Let $z = \phi(u,v),u = f(x,y), v = g(x,y)$ with $\phi, f, g$ infinitely smooth. Suppose $\frac{\partial u}{\partial x} = \frac{\partial v}{\partial y}, \frac{\partial u}{\partial y} = -\frac{\partial v}{\partial x}$. Prove the following equalities:
$$ \frac{\partial^2 u}{\partial x^2} + \frac{\partial^2 u}{\partial y^2} = \frac{\partial^2 v}{\partial x^2} + \frac{\partial^2 v}{\partial y^2} $$
and $$ \frac{\partial^2 \hat{\phi}}{\partial x^2} + \frac{\partial^2 \hat{\phi}}{\partial y^2} = \left[ \left( \frac{\partial u}{\partial x} \right)^2 + \left( \frac{\partial v}{\partial x}\right)^2 \right] \left[ \frac{\partial^2 \phi}{\partial u^2} + \frac{\partial^2 \phi}{\partial v^2} \right] $$
with $\hat{\phi} = \phi(f(x,y), g(x,y))$.
I think I managed to prove the first equality, I just worked with each side of the equality and used $\frac{\partial u}{\partial x} = \frac{\partial v}{\partial y}, \frac{\partial u}{\partial y} = -\frac{\partial v}{\partial x}$. This, together with the Schwarz Theorem for change the order of derivation, allowed me to conclude that both sides of the first equality are $0$, and in particular, are equal.

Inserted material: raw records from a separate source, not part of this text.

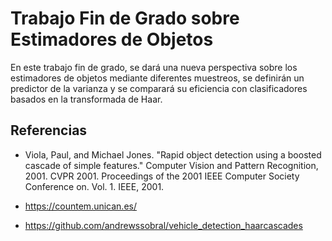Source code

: Trabajo Fin de Grado sobre Estimadores de Objetos
==================================================

En este trabajo fin de grado, se dará una nueva perspectiva
sobre los estimadores de objetos mediante diferentes muestreos, se definirán
un predictor de la varianza y se comparará su eficiencia con clasificadores
basados en la transformada de Haar.

Referencias
-----------

- Viola, Paul, and Michael Jones. "Rapid object detection using a
  boosted cascade of simple features." Computer Vision and Pattern
  Recognition, 2001. CVPR 2001. Proceedings of the 2001 IEEE Computer
  Society Conference on. Vol. 1. IEEE, 2001.

- https://countem.unican.es/

- https://github.com/andrewssobral/vehicle_detection_haarcascades
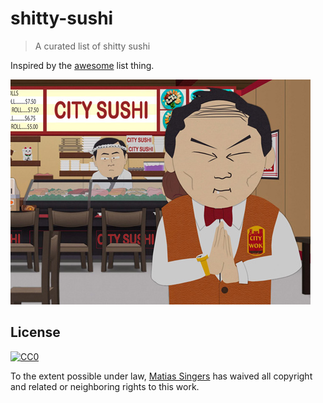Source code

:# shitty-sushi
> A curated list of shitty sushi

Inspired by the [awesome](https://github.com/sindresorhus/awesome) list thing.

![city sushi](city-sushi.png)


## License

[![CC0](http://i.creativecommons.org/p/zero/1.0/88x31.png)](http://creativecommons.org/publicdomain/zero/1.0/)

To the extent possible under law, [Matias Singers](http://mts.io) has waived all copyright and related or neighboring rights to this work.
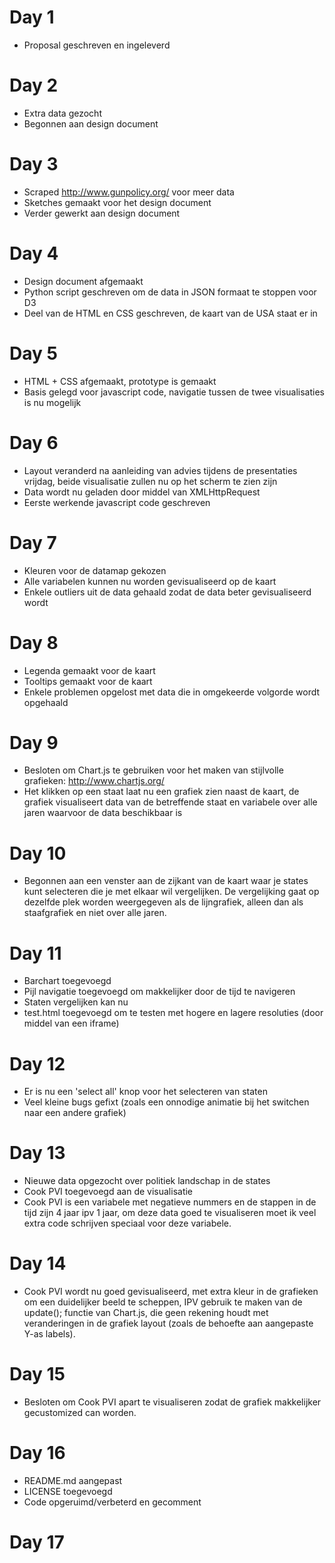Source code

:# Day 1
* Proposal geschreven en ingeleverd

# Day 2
* Extra data gezocht
* Begonnen aan design document

# Day 3
* Scraped http://www.gunpolicy.org/ voor meer data
* Sketches gemaakt voor het design document
* Verder gewerkt aan design document

# Day 4
* Design document afgemaakt
* Python script geschreven om de data in JSON formaat te stoppen voor D3
* Deel van de HTML en CSS geschreven, de kaart van de USA staat er in

# Day 5
* HTML + CSS afgemaakt, prototype is gemaakt
* Basis gelegd voor javascript code, navigatie tussen de twee visualisaties is nu mogelijk

# Day 6
* Layout veranderd na aanleiding van advies tijdens de presentaties vrijdag, beide visualisatie zullen nu op het scherm te zien zijn
* Data wordt nu geladen door middel van XMLHttpRequest
* Eerste werkende javascript code geschreven

# Day 7
* Kleuren voor de datamap gekozen
* Alle variabelen kunnen nu worden gevisualiseerd op de kaart
* Enkele outliers uit de data gehaald zodat de data beter gevisualiseerd wordt

# Day 8
* Legenda gemaakt voor de kaart
* Tooltips gemaakt voor de kaart
* Enkele problemen opgelost met data die in omgekeerde volgorde wordt opgehaald

# Day 9
* Besloten om Chart.js te gebruiken voor het maken van stijlvolle grafieken: http://www.chartjs.org/
* Het klikken op een staat laat nu een grafiek zien naast de kaart, de grafiek visualiseert data van de betreffende staat en variabele over alle jaren waarvoor de data beschikbaar is

# Day 10
* Begonnen aan een venster aan de zijkant van de kaart waar je states kunt selecteren die je met elkaar wil vergelijken. De vergelijking gaat op dezelfde plek worden weergegeven als de lijngrafiek, alleen dan als staafgrafiek en niet over alle jaren.

# Day 11
* Barchart toegevoegd
* Pijl navigatie toegevoegd om makkelijker door de tijd te navigeren
* Staten vergelijken kan nu
* test.html toegevoegd om te testen met hogere en lagere resoluties (door middel van een iframe)

# Day 12
* Er is nu een 'select all' knop voor het selecteren van staten
* Veel kleine bugs gefixt (zoals een onnodige animatie bij het switchen naar een andere grafiek)

# Day 13
* Nieuwe data opgezocht over politiek landschap in de states
* Cook PVI toegevoegd aan de visualisatie
* Cook PVI is een variabele met negatieve nummers en de stappen in de tijd zijn 4 jaar ipv 1 jaar, om deze data goed te visualiseren moet ik veel extra code schrijven speciaal voor deze variabele.

# Day 14
* Cook PVI wordt nu goed gevisualiseerd, met extra kleur in de grafieken om een duidelijker beeld te scheppen, IPV gebruik te maken van de update(); functie van Chart.js, die geen rekening houdt met veranderingen in de grafiek layout (zoals de behoefte aan aangepaste Y-as labels).

# Day 15
* Besloten om Cook PVI apart te visualiseren zodat de grafiek makkelijker gecustomized can worden.

# Day 16
* README.md aangepast
* LICENSE toegevoegd
* Code opgeruimd/verbeterd en gecomment

# Day 17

However, for the second equality, I am not quite sure about what to do. I know from the Chain Rule that $\frac{\partial \hat{\phi}}{\partial x} = \frac{\partial \phi}{\partial u}\frac{\partial u}{\partial x} + \frac{\partial \phi}{\partial v}\frac{\partial v}{\partial x}$, and the same for variable $y$. But I don't know how to continue. The exercises I have done previously involved concrete functions, maybe I just have a bad day, but I'm feeling lost. Can you help?
I finally managed it! The key was noting that $\frac{\partial}{\partial x}\left( \frac{\partial \phi}{\partial u}\right) = \frac{\partial^2 \phi}{\partial u^2} \frac{\partial u}{\partial x} + \frac{\partial^2 \phi}{\partial u\partial v}\frac{\partial v}{\partial x}$. This allow us to compute the second partial derivatives of $\phi$ using the product rule. The rest is just calculations using the first equality for simplifying terms and the hypothesis at the very end.